Każdy z głową na karku nie przyjmie takiej oferty

. A z tego prostego powodu, że wolą stałą pracę niż dostać 200zł za projekcik i do widzenia. Zwłaszcza, że nie wiadomo czy dana osoba będzie na te 200zł robić 2 godziny, czy kilka dni. (Już pomijam fakt, że osoba z głową na karku CSS powinna ogarnąć w jakieś 2-3 dni, w porywach do 7 jak jest leniwa.)
saf6 napisał/a:
Tak samo poszukiwania dietetyka do projektu. Chetnych do pracy na etacie całe mnustwo ale 50% z projektu (przewidywanie kilkaset tyś.) nie ma . Wolą siedziec na tyłkach i pierfdzieć w stołki na pensji jak wziąć się za biznes.
Ja nie rozumieć zdania.

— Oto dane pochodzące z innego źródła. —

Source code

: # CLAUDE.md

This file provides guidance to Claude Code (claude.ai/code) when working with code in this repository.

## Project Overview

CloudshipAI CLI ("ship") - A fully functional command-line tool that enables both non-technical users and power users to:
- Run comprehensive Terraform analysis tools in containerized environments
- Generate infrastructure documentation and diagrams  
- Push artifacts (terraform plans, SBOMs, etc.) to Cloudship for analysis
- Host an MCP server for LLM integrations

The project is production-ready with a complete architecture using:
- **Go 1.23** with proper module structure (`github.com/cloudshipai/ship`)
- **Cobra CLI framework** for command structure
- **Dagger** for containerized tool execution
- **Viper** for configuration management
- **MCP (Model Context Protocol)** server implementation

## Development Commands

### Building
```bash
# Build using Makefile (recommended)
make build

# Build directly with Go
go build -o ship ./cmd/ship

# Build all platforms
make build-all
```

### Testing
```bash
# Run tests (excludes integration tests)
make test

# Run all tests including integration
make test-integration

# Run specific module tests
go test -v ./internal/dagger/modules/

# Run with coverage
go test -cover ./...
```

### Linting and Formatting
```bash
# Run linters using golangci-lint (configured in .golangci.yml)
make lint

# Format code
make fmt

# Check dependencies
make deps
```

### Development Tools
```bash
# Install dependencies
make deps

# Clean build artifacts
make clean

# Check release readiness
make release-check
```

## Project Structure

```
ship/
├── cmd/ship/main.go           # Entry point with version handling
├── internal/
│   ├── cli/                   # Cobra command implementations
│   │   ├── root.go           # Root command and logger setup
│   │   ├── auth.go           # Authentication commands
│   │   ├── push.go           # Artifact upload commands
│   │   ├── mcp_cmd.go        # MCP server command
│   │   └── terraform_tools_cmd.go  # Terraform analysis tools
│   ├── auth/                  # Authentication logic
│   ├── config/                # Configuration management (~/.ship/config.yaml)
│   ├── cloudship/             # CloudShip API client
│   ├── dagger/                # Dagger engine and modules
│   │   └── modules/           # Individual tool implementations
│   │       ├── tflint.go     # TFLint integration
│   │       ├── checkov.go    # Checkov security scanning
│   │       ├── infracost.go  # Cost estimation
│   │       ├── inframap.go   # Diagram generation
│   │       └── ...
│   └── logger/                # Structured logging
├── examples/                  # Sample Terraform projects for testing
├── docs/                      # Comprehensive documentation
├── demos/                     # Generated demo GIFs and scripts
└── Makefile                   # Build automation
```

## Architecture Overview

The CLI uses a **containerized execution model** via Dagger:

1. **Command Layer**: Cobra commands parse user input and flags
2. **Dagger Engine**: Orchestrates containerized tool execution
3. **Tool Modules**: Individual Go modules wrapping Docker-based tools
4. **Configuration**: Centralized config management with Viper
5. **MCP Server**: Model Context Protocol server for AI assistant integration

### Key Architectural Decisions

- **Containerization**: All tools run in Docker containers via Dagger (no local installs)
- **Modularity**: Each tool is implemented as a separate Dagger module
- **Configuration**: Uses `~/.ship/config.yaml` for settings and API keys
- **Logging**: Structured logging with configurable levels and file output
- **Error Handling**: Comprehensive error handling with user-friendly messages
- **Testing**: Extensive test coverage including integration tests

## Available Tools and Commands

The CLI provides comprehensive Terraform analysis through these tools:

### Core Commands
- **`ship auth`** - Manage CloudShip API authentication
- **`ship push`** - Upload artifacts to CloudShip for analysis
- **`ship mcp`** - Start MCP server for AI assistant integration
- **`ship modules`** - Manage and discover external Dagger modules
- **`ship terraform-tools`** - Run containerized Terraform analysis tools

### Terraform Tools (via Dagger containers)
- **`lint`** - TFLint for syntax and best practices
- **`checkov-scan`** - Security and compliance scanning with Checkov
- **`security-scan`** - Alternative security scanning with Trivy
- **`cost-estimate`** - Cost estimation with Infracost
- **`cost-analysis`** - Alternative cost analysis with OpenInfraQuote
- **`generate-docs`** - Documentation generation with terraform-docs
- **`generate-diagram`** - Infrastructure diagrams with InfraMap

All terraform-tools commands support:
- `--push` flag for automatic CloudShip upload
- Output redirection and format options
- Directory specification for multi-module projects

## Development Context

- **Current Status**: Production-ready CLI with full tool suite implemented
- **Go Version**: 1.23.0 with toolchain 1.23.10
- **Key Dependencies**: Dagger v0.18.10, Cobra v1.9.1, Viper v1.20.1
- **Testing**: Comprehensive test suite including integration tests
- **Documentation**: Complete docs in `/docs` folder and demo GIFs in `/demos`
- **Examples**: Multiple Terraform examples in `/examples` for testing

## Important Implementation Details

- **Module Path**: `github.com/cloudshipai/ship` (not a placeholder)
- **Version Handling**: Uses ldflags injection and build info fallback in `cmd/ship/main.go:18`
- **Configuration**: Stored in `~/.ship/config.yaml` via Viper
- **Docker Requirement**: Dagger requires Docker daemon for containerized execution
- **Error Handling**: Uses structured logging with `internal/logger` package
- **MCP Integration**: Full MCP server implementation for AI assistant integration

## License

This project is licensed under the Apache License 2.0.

Kto ma te 50% z projektu dostać? Imigrant zobaczy tylko 200zł i pójdzie bo reszty ogłoszenia i tak nie zrozumie

.
@saf6 90% osób nie chce "robić kariery" , czy "brać się za biznes". Głównie dlatego , że to ryzykowne, a wiele jest do stracenia.
Wolałbyś pracować przy czymś pewnym i pobierać stałą opłatę, czy ryzykować , że raz zarobisz 200zł a potem cię wyrolują jak klientów Amber Gold? Sorki, ale choćby w firmie oczekiwali, że napiszę im program który gra, śpiewa, tańczy i kawę parzy wybiorę tą ofertę niż jakieś "projekciki".